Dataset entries
--------------------------------------------------

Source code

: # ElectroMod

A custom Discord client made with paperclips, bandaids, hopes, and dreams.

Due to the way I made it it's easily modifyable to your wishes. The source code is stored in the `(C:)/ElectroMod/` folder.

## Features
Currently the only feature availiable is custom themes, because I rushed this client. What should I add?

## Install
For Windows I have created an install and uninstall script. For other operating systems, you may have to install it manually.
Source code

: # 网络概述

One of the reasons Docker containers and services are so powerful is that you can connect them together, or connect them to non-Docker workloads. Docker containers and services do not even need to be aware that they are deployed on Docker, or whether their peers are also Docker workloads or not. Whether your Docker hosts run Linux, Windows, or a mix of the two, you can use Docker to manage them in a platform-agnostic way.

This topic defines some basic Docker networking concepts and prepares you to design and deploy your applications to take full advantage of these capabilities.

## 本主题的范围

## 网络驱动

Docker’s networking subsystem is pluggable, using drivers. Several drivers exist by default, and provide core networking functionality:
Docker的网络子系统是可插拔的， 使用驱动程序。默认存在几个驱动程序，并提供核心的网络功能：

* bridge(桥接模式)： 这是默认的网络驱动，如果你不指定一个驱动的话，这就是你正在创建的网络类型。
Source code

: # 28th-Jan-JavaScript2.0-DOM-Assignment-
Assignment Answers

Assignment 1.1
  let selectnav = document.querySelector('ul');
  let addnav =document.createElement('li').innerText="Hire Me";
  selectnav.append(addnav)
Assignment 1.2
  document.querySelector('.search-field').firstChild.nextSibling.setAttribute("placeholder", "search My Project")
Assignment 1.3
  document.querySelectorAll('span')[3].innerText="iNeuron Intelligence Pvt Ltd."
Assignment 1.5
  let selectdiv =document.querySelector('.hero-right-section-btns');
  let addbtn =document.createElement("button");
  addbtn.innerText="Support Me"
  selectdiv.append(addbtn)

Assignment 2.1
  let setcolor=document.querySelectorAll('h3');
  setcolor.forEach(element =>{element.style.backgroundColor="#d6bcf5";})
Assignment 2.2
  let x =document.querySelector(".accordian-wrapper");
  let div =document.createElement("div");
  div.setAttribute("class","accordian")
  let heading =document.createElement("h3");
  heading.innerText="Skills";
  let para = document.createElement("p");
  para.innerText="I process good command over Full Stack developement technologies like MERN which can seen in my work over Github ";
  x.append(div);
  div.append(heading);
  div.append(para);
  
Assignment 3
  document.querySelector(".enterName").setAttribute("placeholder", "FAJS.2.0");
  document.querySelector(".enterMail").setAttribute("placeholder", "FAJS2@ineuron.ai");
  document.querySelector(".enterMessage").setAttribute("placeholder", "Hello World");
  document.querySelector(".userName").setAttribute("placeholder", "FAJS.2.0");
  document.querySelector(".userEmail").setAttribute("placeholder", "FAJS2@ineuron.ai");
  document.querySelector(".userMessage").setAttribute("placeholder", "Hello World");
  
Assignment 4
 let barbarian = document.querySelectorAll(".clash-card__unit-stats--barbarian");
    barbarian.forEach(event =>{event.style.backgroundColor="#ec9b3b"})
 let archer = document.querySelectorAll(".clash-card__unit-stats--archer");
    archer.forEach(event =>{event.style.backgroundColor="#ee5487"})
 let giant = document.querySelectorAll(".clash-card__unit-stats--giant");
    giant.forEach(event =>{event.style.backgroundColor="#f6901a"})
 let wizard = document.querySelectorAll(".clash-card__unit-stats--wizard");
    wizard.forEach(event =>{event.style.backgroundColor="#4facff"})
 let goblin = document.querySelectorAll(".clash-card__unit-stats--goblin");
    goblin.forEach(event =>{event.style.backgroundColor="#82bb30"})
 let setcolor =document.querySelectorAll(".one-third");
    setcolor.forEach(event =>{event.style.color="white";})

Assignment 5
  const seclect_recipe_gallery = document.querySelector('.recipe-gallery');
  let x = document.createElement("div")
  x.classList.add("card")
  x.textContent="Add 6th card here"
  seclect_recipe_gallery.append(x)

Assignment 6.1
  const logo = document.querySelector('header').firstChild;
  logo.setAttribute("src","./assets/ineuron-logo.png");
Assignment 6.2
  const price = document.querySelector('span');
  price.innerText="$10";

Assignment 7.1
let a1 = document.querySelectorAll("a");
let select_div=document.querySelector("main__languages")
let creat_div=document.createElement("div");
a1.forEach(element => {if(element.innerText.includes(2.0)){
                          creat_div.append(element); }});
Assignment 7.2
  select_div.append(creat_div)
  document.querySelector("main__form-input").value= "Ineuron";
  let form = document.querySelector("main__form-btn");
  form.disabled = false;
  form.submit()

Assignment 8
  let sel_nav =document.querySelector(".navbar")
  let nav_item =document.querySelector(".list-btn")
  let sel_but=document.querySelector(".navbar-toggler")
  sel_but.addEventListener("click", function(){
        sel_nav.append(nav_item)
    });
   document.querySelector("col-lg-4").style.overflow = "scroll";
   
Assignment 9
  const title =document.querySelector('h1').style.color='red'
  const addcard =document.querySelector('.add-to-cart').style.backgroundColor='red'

--------------------------------------------------

Could you state how many lines of the entries contain the word "World"? Only the number is wanted.

*RESPONSE TO THIS EXERCISE*: 2